# ACTIVITY
In the entries that follow, the lines from the one with "绝育不光有助于猫的数量控制，" through the one with "一开始，孩子们会被教导对猫轻" are the ones to write out, exactly and with both ends included. Nothing else should appear.

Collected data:
--- --- ---

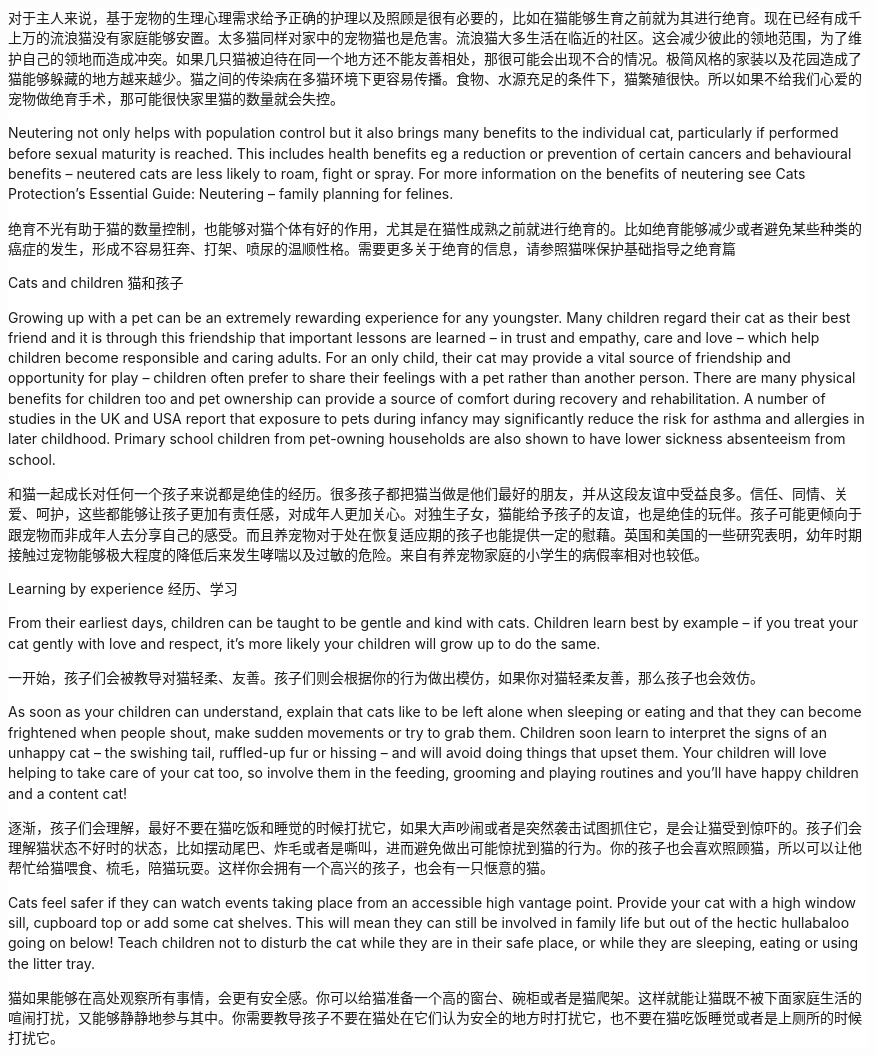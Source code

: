对于主人来说，基于宠物的生理心理需求给予正确的护理以及照顾是很有必要的，比如在猫能够生育之前就为其进行绝育。现在已经有成千上万的流浪猫没有家庭能够安置。太多猫同样对家中的宠物猫也是危害。流浪猫大多生活在临近的社区。这会减少彼此的领地范围，为了维护自己的领地而造成冲突。如果几只猫被迫待在同一个地方还不能友善相处，那很可能会出现不合的情况。极简风格的家装以及花园造成了猫能够躲藏的地方越来越少。猫之间的传染病在多猫环境下更容易传播。食物、水源充足的条件下，猫繁殖很快。所以如果不给我们心爱的宠物做绝育手术，那可能很快家里猫的数量就会失控。

Neutering not only helps with population control but it also brings many benefits to the individual cat, particularly if performed before sexual maturity is reached. This includes health benefits eg a reduction or prevention of certain cancers and behavioural benefits – neutered cats are less likely to roam, fight or spray. For more information on the benefits of neutering see Cats Protection’s Essential Guide: Neutering – family planning for felines. 

绝育不光有助于猫的数量控制，也能够对猫个体有好的作用，尤其是在猫性成熟之前就进行绝育的。比如绝育能够减少或者避免某些种类的癌症的发生，形成不容易狂奔、打架、喷尿的温顺性格。需要更多关于绝育的信息，请参照猫咪保护基础指导之绝育篇


Cats and children 猫和孩子

Growing up with a pet can be an extremely rewarding experience for any youngster. Many children regard their cat as their best friend and it is through this friendship that important lessons are learned – in trust and empathy, care and love – which help children become responsible and caring adults. For an only child, their cat may provide a vital source of friendship and opportunity for play – children often prefer to share their feelings with a pet rather than another person. There are many physical benefits for children too and pet ownership can provide a source of comfort during recovery and rehabilitation. A number of studies in the UK and USA report that exposure to pets during infancy may significantly reduce the risk for asthma and allergies in later childhood. Primary school children from pet-owning households are also shown to have lower sickness absenteeism from school. 

和猫一起成长对任何一个孩子来说都是绝佳的经历。很多孩子都把猫当做是他们最好的朋友，并从这段友谊中受益良多。信任、同情、关爱、呵护，这些都能够让孩子更加有责任感，对成年人更加关心。对独生子女，猫能给予孩子的友谊，也是绝佳的玩伴。孩子可能更倾向于跟宠物而非成年人去分享自己的感受。而且养宠物对于处在恢复适应期的孩子也能提供一定的慰藉。英国和美国的一些研究表明，幼年时期接触过宠物能够极大程度的降低后来发生哮喘以及过敏的危险。来自有养宠物家庭的小学生的病假率相对也较低。

Learning by experience 经历、学习

From their earliest days, children can be taught to be gentle and kind with cats. Children learn best by example – if you treat your cat gently with love and respect, it’s more likely your children will grow up to do the same. 

一开始，孩子们会被教导对猫轻柔、友善。孩子们则会根据你的行为做出模仿，如果你对猫轻柔友善，那么孩子也会效仿。

As soon as your children can understand, explain that cats like to be left alone when sleeping or eating and that they can become frightened when people shout, make sudden movements or try to grab them. Children soon learn to interpret the signs of an unhappy cat – the swishing tail, ruffled-up fur or hissing – and will avoid doing things that upset them. Your children will love helping to take care of your cat too, so involve them in the feeding, grooming and playing routines and you’ll have happy children and a content cat! 

逐渐，孩子们会理解，最好不要在猫吃饭和睡觉的时候打扰它，如果大声吵闹或者是突然袭击试图抓住它，是会让猫受到惊吓的。孩子们会理解猫状态不好时的状态，比如摆动尾巴、炸毛或者是嘶叫，进而避免做出可能惊扰到猫的行为。你的孩子也会喜欢照顾猫，所以可以让他帮忙给猫喂食、梳毛，陪猫玩耍。这样你会拥有一个高兴的孩子，也会有一只惬意的猫。

Cats feel safer if they can watch events taking place from an accessible high vantage point. Provide your cat with a high window sill, cupboard top or add some cat shelves. This will mean they can still be involved in family life but out of the hectic hullabaloo going on below! Teach children not to disturb the cat while they are in their safe place, or while they are sleeping, eating or using the litter tray. 

猫如果能够在高处观察所有事情，会更有安全感。你可以给猫准备一个高的窗台、碗柜或者是猫爬架。这样就能让猫既不被下面家庭生活的喧闹打扰，又能够静静地参与其中。你需要教导孩子不要在猫处在它们认为安全的地方时打扰它，也不要在猫吃饭睡觉或者是上厕所的时候打扰它。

--- --- ---

# OUTPUT OF THE TASK
绝育不光有助于猫的数量控制，也能够对猫个体有好的作用，尤其是在猫性成熟之前就进行绝育的。比如绝育能够减少或者避免某些种类的癌症的发生，形成不容易狂奔、打架、喷尿的温顺性格。需要更多关于绝育的信息，请参照猫咪保护基础指导之绝育篇


Cats and children 猫和孩子

Growing up with a pet can be an extremely rewarding experience for any youngster. Many children regard their cat as their best friend and it is through this friendship that important lessons are learned – in trust and empathy, care and love – which help children become responsible and caring adults. For an only child, their cat may provide a vital source of friendship and opportunity for play – children often prefer to share their feelings with a pet rather than another person. There are many physical benefits for children too and pet ownership can provide a source of comfort during recovery and rehabilitation. A number of studies in the UK and USA report that exposure to pets during infancy may significantly reduce the risk for asthma and allergies in later childhood. Primary school children from pet-owning households are also shown to have lower sickness absenteeism from school. 

和猫一起成长对任何一个孩子来说都是绝佳的经历。很多孩子都把猫当做是他们最好的朋友，并从这段友谊中受益良多。信任、同情、关爱、呵护，这些都能够让孩子更加有责任感，对成年人更加关心。对独生子女，猫能给予孩子的友谊，也是绝佳的玩伴。孩子可能更倾向于跟宠物而非成年人去分享自己的感受。而且养宠物对于处在恢复适应期的孩子也能提供一定的慰藉。英国和美国的一些研究表明，幼年时期接触过宠物能够极大程度的降低后来发生哮喘以及过敏的危险。来自有养宠物家庭的小学生的病假率相对也较低。

Learning by experience 经历、学习

From their earliest days, children can be taught to be gentle and kind with cats. Children learn best by example – if you treat your cat gently with love and respect, it’s more likely your children will grow up to do the same. 

一开始，孩子们会被教导对猫轻柔、友善。孩子们则会根据你的行为做出模仿，如果你对猫轻柔友善，那么孩子也会效仿。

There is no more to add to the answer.